Ezra Bridger is a fictional character in the Star Wars franchise, voiced by Taylor Gray. He is featured as the protagonist of the animated series Star Wars Rebels (2014–2018) and appears in related works. Ezra also appears in Star Wars Forces of Destiny (2018) with Gray reprising his role. The character will make his live-action debut in the television series Ahsoka, portrayed by Eman Esfandi.

In the Star Wars universe, Ezra is an orphaned street urchin and con artist who joins the Ghost crew in freeing his home planet of Lothal from the tyranny of the Galactic Empire and is taken under the wing of Kanan Jarrus, who trains him in the Jedi arts. Later, Ezra and the crew join the Rebel Alliance to assist them in their fight to free the galaxy as a whole, and face enemies such as the Inquisitors, Darth Vader, and Grand Admiral Thrawn—the latter of whom Ezra sacrifices himself to defeat, disappearing along with him in the Unknown Regions of the galaxy.

Creation and development

Concept
Executive producer Dave Filoni describes the character as a "con artist". Creative executive Rayne Roberts said: "[Ezra] doesn't really trust anyone; that [is] his motto. He has that kind of hard edge at times but knows how to turn on the charm when it comes to getting what he wants and [is] very charismatic — [one] would want to be his friend." The episode "Empire Day" reveals that Ezra was born on the same day the Galactic Empire was inaugurated, and that he has been living on his own since he was seven, after his parents, Ephraim and Mira Bridger, were arrested for speaking out against the Empire. According to Taylor Gray, Ezra lives alone in the streets of Lothal, relying on his "street smarts" – as well as subconscious Force abilities – to survive.

Voice acting
The character is voiced by Taylor Gray.
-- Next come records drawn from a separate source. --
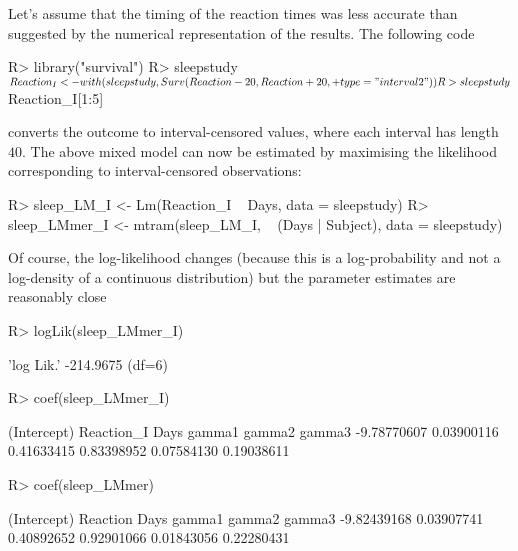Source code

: \documentclass[article,nojss,shortnames]{jss}\usepackage[]{graphicx}\usepackage[]{xcolor}
\begin{document}
Let's assume that the timing of the reaction times was less accurate than suggested by the
numerical representation of the results. The following code
\begin{Schunk}
\begin{Sinput}
R> library("survival")
R> sleepstudy$Reaction_I <- with(sleepstudy, Surv(Reaction - 20, Reaction + 20, 
+                                                 type = "interval2"))
R> sleepstudy$Reaction_I[1:5]
\end{Sinput}
\begin{Soutput}
[1] [229.5600, 269.5600] [238.7047, 278.7047] [230.8006, 270.8006]
[4] [301.4398, 341.4398] [336.8519, 376.8519]
\end{Soutput}
\end{Schunk}
converts the outcome to interval-censored values, where each interval has
length $40$. The above mixed model can now be estimated by maximising the
likelihood corresponding to interval-censored observations:
\begin{Schunk}
\begin{Sinput}
R> sleep_LM_I <- Lm(Reaction_I ~ Days, data = sleepstudy)
R> sleep_LMmer_I <- mtram(sleep_LM_I, ~ (Days | Subject), data = sleepstudy)
\end{Sinput}
\end{Schunk}
Of course, the log-likelihood changes (because this is a log-probability and
not a log-density of a continuous distribution) but the parameter estimates are reasonably close
\begin{Schunk}
\begin{Sinput}
R> logLik(sleep_LMmer_I)
\end{Sinput}
\begin{Soutput}
'log Lik.' -214.9675 (df=6)
\end{Soutput}
\begin{Sinput}
R> coef(sleep_LMmer_I)
\end{Sinput}
\begin{Soutput}
(Intercept)  Reaction_I        Days      gamma1      gamma2      gamma3 
-9.78770607  0.03900116  0.41633415  0.83398952  0.07584130  0.19038611 
\end{Soutput}
\begin{Sinput}
R> coef(sleep_LMmer)
\end{Sinput}
\begin{Soutput}
(Intercept)    Reaction        Days      gamma1      gamma2      gamma3 
-9.82439168  0.03907741  0.40892652  0.92901066  0.01843056  0.22280431 
\end{Soutput}
\end{Schunk}
\end{document}
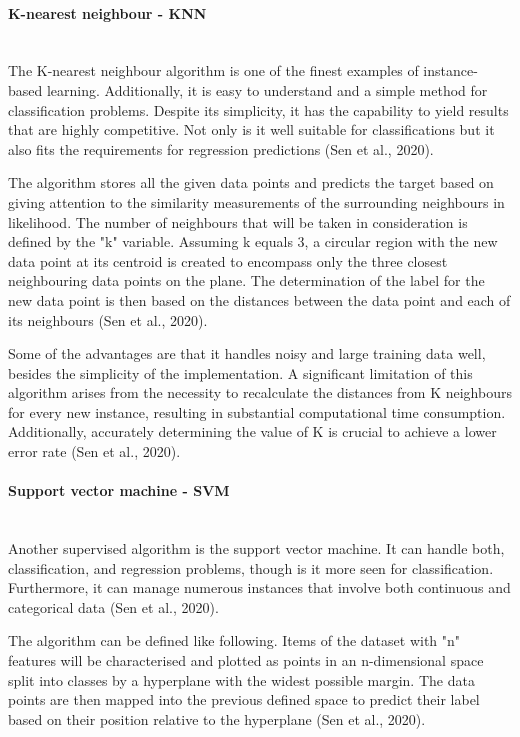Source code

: \documentclass{article}
\begin{document}
\begin{multicols}{2}
\paragraph*{\textbf{K-nearest neighbour - KNN}}\mbox{}\\
The K-nearest neighbour algorithm is one of the finest examples of instance-based learning. Additionally, it is easy to understand and a simple method for classification problems. Despite its simplicity, it has the capability to yield results that are highly competitive. Not only is it well suitable for classifications but it also fits the requirements for regression predictions (Sen et al., 2020).

The algorithm stores all the given data points and predicts the target based on giving attention to the similarity measurements of the surrounding neighbours in likelihood. The number of neighbours that will be taken in consideration is defined by the "k" variable. Assuming k equals 3, a circular region with the new data point at its centroid is created to encompass only the three closest neighbouring data points on the plane. The determination of the label for the new data point is then based on the distances between the data point and each of its neighbours (Sen et al., 2020).

Some of the advantages are that it handles noisy and large training data well, besides the simplicity of the implementation. A significant limitation of this algorithm arises from the necessity to recalculate the distances from K neighbours for every new instance, resulting in substantial computational time consumption. Additionally, accurately determining the value of K is crucial to achieve a lower error rate (Sen et al., 2020).

\paragraph*{\textbf{Support vector machine - SVM}}\mbox{}\\
Another supervised algorithm is the support vector machine. It can handle both, classification, and regression problems, though is it more seen for classification. Furthermore, it can manage numerous instances that involve both continuous and categorical data (Sen et al., 2020).

The algorithm can be defined like following. Items of the dataset with "n" features will be characterised and plotted as points in an n-dimensional space split into classes by a hyperplane with the widest possible margin. The data points are then mapped into the previous defined space to predict their label based on their position relative to the hyperplane (Sen et al., 2020).


\end{multicols}
\end{document}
On his character, Gray stated: "He's a pickpocket, he's a little thief. But he's doing it all because he needs to survive." Executive producer Greg Weisman said: "We see this whole series very much through Ezra's eyes. As his eyes get opened to what the Empire's capable of, his eyes are opened to the fact that there are people who care, who are trying to fight the good fight, and he becomes one of them."

Appearances

Television

Star Wars Rebels
Ezra made his debut appearance on television in the short film "Property of Ezra Bridger", set before the two-part series premiere "Spark of Rebellion". Ezra first encounters a group of Rebels home to the Ghost starship by interfering in their operation. Kanan Jarrus, a Jedi and leader of the group, discovers Ezra's Force-sensitivity. Seeing potential in Ezra, Kanan decides to train him in the ways of the Force. Ezra soon joins the Ghost crew and begins his Jedi training.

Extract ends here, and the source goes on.